Dylan’s words carried a foreboding Shaye only was beginning to understand. Did he want to take Timmy away from her?

Stalling, she asked, “Now?”

“Now.”

Swallowing hard, she turned away from him and on wobbly legs went down the stairs.

In the living room, Dylan sat on the couch. She perched on the armchair next to it. To her surprise, even that still seemed too close.

“Have you started adoption proceedings yet?”

Her dreams for Timmy were huge, her mind filled with scenes of the two of them facing the world together until Timmy could do it on his own.

She didn’t like where this was headed. “I want to.
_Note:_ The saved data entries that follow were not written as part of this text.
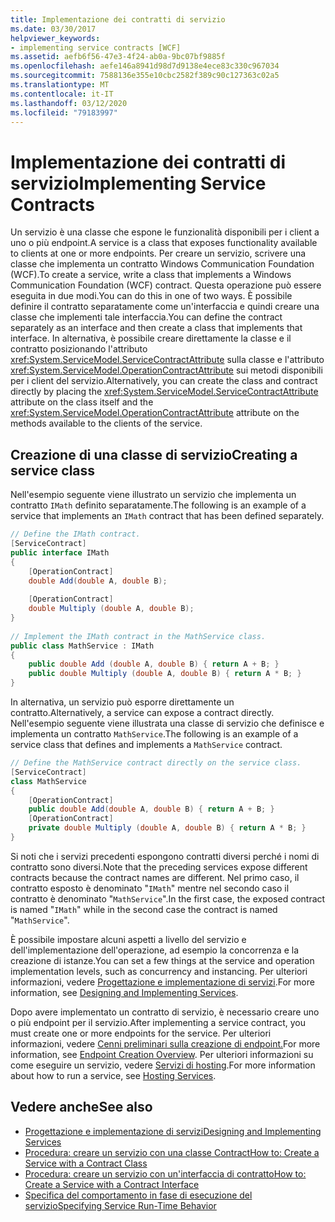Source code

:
 ```yaml
---
title: Implementazione dei contratti di servizio
ms.date: 03/30/2017
helpviewer_keywords:
- implementing service contracts [WCF]
ms.assetid: aefb6f56-47e3-4f24-ab0a-9bc07bf9885f
ms.openlocfilehash: aefe146a8941d98d7d9138e4ece83c330c967034
ms.sourcegitcommit: 7588136e355e10cbc2582f389c90c127363c02a5
ms.translationtype: MT
ms.contentlocale: it-IT
ms.lasthandoff: 03/12/2020
ms.locfileid: "79183997"
---
```

# <a name="implementing-service-contracts"></a><span data-ttu-id="1946e-102">Implementazione dei contratti di servizio</span><span class="sxs-lookup"><span data-stu-id="1946e-102">Implementing Service Contracts</span></span>
<span data-ttu-id="1946e-103">Un servizio è una classe che espone le funzionalità disponibili per i client a uno o più endpoint.</span><span class="sxs-lookup"><span data-stu-id="1946e-103">A service is a class that exposes functionality available to clients at one or more endpoints.</span></span> <span data-ttu-id="1946e-104">Per creare un servizio, scrivere una classe che implementa un contratto Windows Communication Foundation (WCF).</span><span class="sxs-lookup"><span data-stu-id="1946e-104">To create a service, write a class that implements a Windows Communication Foundation (WCF) contract.</span></span> <span data-ttu-id="1946e-105">Questa operazione può essere eseguita in due modi.</span><span class="sxs-lookup"><span data-stu-id="1946e-105">You can do this in one of two ways.</span></span> <span data-ttu-id="1946e-106">È possibile definire il contratto separatamente come un'interfaccia e quindi creare una classe che implementi tale interfaccia.</span><span class="sxs-lookup"><span data-stu-id="1946e-106">You can define the contract separately as an interface and then create a class that implements that interface.</span></span> <span data-ttu-id="1946e-107">In alternativa, è possibile creare direttamente la classe e il contratto posizionando l'attributo <xref:System.ServiceModel.ServiceContractAttribute> sulla classe e l'attributo <xref:System.ServiceModel.OperationContractAttribute> sui metodi disponibili per i client del servizio.</span><span class="sxs-lookup"><span data-stu-id="1946e-107">Alternatively, you can create the class and contract directly by placing the <xref:System.ServiceModel.ServiceContractAttribute> attribute on the class itself and the <xref:System.ServiceModel.OperationContractAttribute> attribute on the methods available to the clients of the service.</span></span>  
  
## <a name="creating-a-service-class"></a><span data-ttu-id="1946e-108">Creazione di una classe di servizio</span><span class="sxs-lookup"><span data-stu-id="1946e-108">Creating a service class</span></span>  
 <span data-ttu-id="1946e-109">Nell'esempio seguente viene illustrato un servizio che implementa un contratto `IMath` definito separatamente.</span><span class="sxs-lookup"><span data-stu-id="1946e-109">The following is an example of a service that implements an `IMath` contract that has been defined separately.</span></span>  
  
```csharp  
// Define the IMath contract.  
[ServiceContract]  
public interface IMath  
{  
    [OperationContract]
    double Add(double A, double B);  
  
    [OperationContract]  
    double Multiply (double A, double B);  
}  
  
// Implement the IMath contract in the MathService class.  
public class MathService : IMath  
{  
    public double Add (double A, double B) { return A + B; }  
    public double Multiply (double A, double B) { return A * B; }  
}  
```  
  
 <span data-ttu-id="1946e-110">In alternativa, un servizio può esporre direttamente un contratto.</span><span class="sxs-lookup"><span data-stu-id="1946e-110">Alternatively, a service can expose a contract directly.</span></span> <span data-ttu-id="1946e-111">Nell'esempio seguente viene illustrata una classe di servizio che definisce e implementa un contratto `MathService`.</span><span class="sxs-lookup"><span data-stu-id="1946e-111">The following is an example of a service class that defines and implements a `MathService` contract.</span></span>  
  
```csharp  
// Define the MathService contract directly on the service class.  
[ServiceContract]  
class MathService  
{  
    [OperationContract]  
    public double Add(double A, double B) { return A + B; }  
    [OperationContract]  
    private double Multiply (double A, double B) { return A * B; }  
}  
```  
  
 <span data-ttu-id="1946e-112">Si noti che i servizi precedenti espongono contratti diversi perché i nomi di contratto sono diversi.</span><span class="sxs-lookup"><span data-stu-id="1946e-112">Note that the preceding services expose different contracts because the contract names are different.</span></span> <span data-ttu-id="1946e-113">Nel primo caso, il contratto esposto è denominato "`IMath`" mentre nel secondo caso il contratto è denominato "`MathService`".</span><span class="sxs-lookup"><span data-stu-id="1946e-113">In the first case, the exposed contract is named "`IMath`" while in the second case the contract is named "`MathService`".</span></span>  
  
 <span data-ttu-id="1946e-114">È possibile impostare alcuni aspetti a livello del servizio e dell'implementazione dell'operazione, ad esempio la concorrenza e la creazione di istanze.</span><span class="sxs-lookup"><span data-stu-id="1946e-114">You can set a few things at the service and operation implementation levels, such as concurrency and instancing.</span></span> <span data-ttu-id="1946e-115">Per ulteriori informazioni, vedere [Progettazione e implementazione di servizi](designing-and-implementing-services.md).</span><span class="sxs-lookup"><span data-stu-id="1946e-115">For more information, see [Designing and Implementing Services](designing-and-implementing-services.md).</span></span>  
  
 <span data-ttu-id="1946e-116">Dopo avere implementato un contratto di servizio, è necessario creare uno o più endpoint per il servizio.</span><span class="sxs-lookup"><span data-stu-id="1946e-116">After implementing a service contract, you must create one or more endpoints for the service.</span></span> <span data-ttu-id="1946e-117">Per ulteriori informazioni, vedere [Cenni preliminari sulla creazione di endpoint.](endpoint-creation-overview.md)</span><span class="sxs-lookup"><span data-stu-id="1946e-117">For more information, see [Endpoint Creation Overview](endpoint-creation-overview.md).</span></span> <span data-ttu-id="1946e-118">Per ulteriori informazioni su come eseguire un servizio, vedere [Servizi di hosting](hosting-services.md).</span><span class="sxs-lookup"><span data-stu-id="1946e-118">For more information about how to run a service, see [Hosting Services](hosting-services.md).</span></span>  
  
## <a name="see-also"></a><span data-ttu-id="1946e-119">Vedere anche</span><span class="sxs-lookup"><span data-stu-id="1946e-119">See also</span></span>

- [<span data-ttu-id="1946e-120">Progettazione e implementazione di servizi</span><span class="sxs-lookup"><span data-stu-id="1946e-120">Designing and Implementing Services</span></span>](designing-and-implementing-services.md)
- [<span data-ttu-id="1946e-121">Procedura: creare un servizio con una classe Contract</span><span class="sxs-lookup"><span data-stu-id="1946e-121">How to: Create a Service with a Contract Class</span></span>](./feature-details/how-to-create-a-wcf-contract-with-a-class.md)
- [<span data-ttu-id="1946e-122">Procedura: creare un servizio con un'interfaccia di contratto</span><span class="sxs-lookup"><span data-stu-id="1946e-122">How to: Create a Service with a Contract Interface</span></span>](./feature-details/how-to-create-a-service-with-a-contract-interface.md)
- [<span data-ttu-id="1946e-123">Specifica del comportamento in fase di esecuzione del servizio</span><span class="sxs-lookup"><span data-stu-id="1946e-123">Specifying Service Run-Time Behavior</span></span>](specifying-service-run-time-behavior.md)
And I know that’s what Julia would have wanted, too.”

“It is, Shaye?” he returned quickly. “Or deep down in her heart did she want to leave Timmy to me?

“Did she want me to be his father?”

Custody for Two

Karen Rose Smith


www.millsandboon.co.uk

KAREN ROSE SMITH

read Zane Grey when she was in grade school and loved his books. She also had a crush on Roy Rogers and especially his palomino, Trigger! Around horses as a child, she found them fascinating and intuitive. This series of books set in Wyoming sprang from childhood wishes and adult dreams. When an acquaintance adopted two of the wild mustangs from the western rangelands and invited Karen to visit them, plotlines weren’t far behind. For more background on the books in the series, stop by Karen’s Web site at www.karenrosesmith.com or write to her at P.O. Box 1545, Hanover, PA 17331.

To Liz Conway—

Thanks for being my lifelong friend.

With thanks to Char Rice who welcomed us

to Cody and enriched our stay there.

With appreciation to Ken Martin who knows

and understands the mustangs so well.

I’ll never forget Grey Face and his band.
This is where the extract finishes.